[EXERCISE GOAL] Copy out each line of the material in which the word "describe" appears.
========================================================================
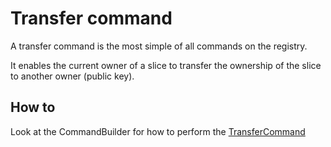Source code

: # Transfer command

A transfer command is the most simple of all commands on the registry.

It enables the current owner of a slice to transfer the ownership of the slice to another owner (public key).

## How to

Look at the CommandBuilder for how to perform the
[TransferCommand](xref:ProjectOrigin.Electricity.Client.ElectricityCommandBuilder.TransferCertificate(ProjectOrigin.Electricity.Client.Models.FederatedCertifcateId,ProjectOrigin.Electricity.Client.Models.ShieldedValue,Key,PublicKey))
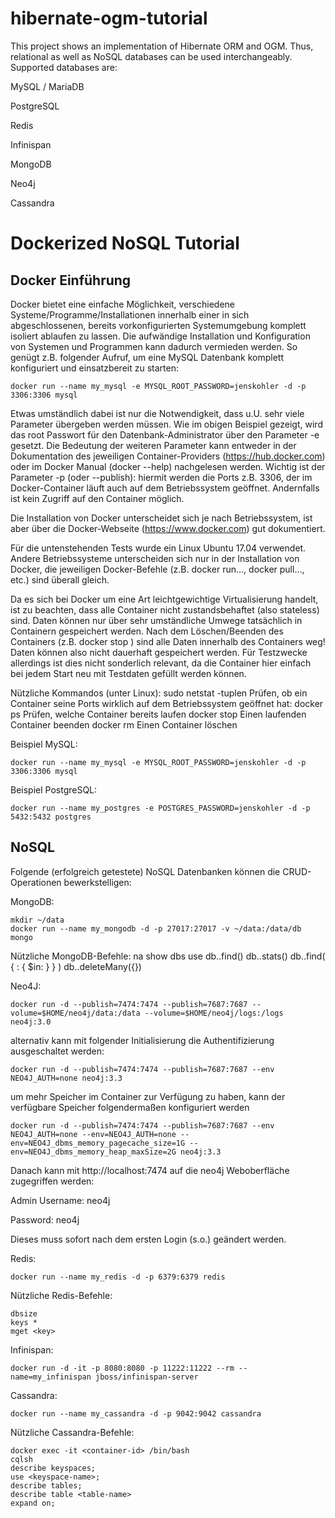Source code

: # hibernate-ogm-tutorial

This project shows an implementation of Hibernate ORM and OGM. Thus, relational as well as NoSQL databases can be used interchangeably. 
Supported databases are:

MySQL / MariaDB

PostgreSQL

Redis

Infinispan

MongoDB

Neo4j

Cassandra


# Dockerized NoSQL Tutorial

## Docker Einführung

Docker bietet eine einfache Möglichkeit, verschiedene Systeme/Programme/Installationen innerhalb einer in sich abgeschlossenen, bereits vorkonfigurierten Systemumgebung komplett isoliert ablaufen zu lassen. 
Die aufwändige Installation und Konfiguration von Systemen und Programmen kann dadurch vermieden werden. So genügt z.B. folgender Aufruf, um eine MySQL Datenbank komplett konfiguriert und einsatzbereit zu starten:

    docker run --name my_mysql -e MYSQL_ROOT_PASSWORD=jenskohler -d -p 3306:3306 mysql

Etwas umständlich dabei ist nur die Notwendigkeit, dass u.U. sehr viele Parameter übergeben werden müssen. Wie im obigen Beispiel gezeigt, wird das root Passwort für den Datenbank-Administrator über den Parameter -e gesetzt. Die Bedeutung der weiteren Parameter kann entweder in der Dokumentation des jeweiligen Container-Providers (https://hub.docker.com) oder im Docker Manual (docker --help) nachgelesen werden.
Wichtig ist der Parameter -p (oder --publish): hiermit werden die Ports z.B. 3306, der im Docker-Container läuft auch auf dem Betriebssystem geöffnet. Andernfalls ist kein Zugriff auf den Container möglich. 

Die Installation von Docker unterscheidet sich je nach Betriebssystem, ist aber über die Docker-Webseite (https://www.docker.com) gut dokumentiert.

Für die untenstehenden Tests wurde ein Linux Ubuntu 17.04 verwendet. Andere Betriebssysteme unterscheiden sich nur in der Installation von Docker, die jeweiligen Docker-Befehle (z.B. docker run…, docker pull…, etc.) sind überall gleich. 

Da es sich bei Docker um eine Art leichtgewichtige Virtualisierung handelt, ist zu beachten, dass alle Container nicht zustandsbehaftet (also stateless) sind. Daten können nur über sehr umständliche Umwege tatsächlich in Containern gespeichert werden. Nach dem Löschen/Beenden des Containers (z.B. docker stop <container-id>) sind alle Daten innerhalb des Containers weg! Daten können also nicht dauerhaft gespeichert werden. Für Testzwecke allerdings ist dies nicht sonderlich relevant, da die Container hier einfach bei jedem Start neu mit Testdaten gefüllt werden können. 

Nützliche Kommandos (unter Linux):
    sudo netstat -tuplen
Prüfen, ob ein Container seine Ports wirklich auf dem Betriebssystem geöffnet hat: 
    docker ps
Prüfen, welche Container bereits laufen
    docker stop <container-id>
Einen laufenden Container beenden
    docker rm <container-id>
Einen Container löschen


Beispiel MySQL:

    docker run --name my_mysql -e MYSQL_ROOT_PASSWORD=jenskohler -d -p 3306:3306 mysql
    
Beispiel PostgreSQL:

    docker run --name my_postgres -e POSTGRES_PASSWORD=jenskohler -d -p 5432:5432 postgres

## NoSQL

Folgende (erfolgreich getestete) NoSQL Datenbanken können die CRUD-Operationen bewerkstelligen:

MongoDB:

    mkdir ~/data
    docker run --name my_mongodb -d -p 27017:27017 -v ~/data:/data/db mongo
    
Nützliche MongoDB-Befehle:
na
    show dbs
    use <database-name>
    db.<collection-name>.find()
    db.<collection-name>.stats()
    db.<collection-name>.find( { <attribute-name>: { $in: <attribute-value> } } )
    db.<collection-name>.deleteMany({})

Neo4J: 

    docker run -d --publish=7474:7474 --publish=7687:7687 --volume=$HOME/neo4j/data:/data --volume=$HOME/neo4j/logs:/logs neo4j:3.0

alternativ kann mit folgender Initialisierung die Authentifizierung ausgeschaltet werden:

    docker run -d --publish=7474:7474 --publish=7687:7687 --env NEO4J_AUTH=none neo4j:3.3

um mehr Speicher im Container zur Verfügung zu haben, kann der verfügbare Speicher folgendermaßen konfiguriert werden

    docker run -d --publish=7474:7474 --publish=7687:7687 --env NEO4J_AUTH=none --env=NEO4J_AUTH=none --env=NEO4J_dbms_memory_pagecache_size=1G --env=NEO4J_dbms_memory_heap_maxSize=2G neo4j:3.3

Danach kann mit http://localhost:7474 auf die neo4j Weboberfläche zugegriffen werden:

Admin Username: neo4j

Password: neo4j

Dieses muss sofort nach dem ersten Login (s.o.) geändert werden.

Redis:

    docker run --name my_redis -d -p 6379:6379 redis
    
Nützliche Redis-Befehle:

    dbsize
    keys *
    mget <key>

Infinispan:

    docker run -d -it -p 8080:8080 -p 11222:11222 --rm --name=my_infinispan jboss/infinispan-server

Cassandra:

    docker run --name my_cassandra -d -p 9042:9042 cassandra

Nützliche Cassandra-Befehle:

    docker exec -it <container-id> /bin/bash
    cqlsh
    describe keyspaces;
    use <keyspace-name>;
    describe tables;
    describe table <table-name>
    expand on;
========================================================================
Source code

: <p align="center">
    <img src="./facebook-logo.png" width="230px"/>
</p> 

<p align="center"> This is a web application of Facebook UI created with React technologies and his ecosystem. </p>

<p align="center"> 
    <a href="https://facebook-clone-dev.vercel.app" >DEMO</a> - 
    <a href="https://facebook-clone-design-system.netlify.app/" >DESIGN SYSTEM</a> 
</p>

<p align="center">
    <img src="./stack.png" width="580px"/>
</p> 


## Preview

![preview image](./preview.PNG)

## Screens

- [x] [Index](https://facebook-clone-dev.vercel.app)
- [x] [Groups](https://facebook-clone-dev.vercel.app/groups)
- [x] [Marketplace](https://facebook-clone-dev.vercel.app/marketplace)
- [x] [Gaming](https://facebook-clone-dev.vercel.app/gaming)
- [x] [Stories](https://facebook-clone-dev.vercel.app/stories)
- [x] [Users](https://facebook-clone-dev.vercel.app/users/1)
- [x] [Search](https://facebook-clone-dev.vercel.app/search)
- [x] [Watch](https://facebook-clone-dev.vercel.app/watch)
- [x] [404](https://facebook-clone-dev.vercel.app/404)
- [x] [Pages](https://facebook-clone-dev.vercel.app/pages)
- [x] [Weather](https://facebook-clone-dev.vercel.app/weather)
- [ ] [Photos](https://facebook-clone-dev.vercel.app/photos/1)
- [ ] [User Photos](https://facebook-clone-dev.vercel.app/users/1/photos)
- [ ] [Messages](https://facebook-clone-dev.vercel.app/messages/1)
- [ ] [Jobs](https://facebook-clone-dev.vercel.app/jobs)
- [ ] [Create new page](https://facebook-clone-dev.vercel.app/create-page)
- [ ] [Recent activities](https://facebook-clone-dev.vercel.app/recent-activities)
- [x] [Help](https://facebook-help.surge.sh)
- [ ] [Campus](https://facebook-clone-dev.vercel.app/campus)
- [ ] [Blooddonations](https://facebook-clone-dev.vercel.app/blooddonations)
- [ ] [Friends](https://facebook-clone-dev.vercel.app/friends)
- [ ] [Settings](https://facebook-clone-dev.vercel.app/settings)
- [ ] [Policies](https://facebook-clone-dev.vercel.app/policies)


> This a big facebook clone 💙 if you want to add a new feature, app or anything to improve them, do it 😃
========================================================================
[EXERCISE RESULT]
    describe keyspaces;
    describe tables;
    describe table <table-name>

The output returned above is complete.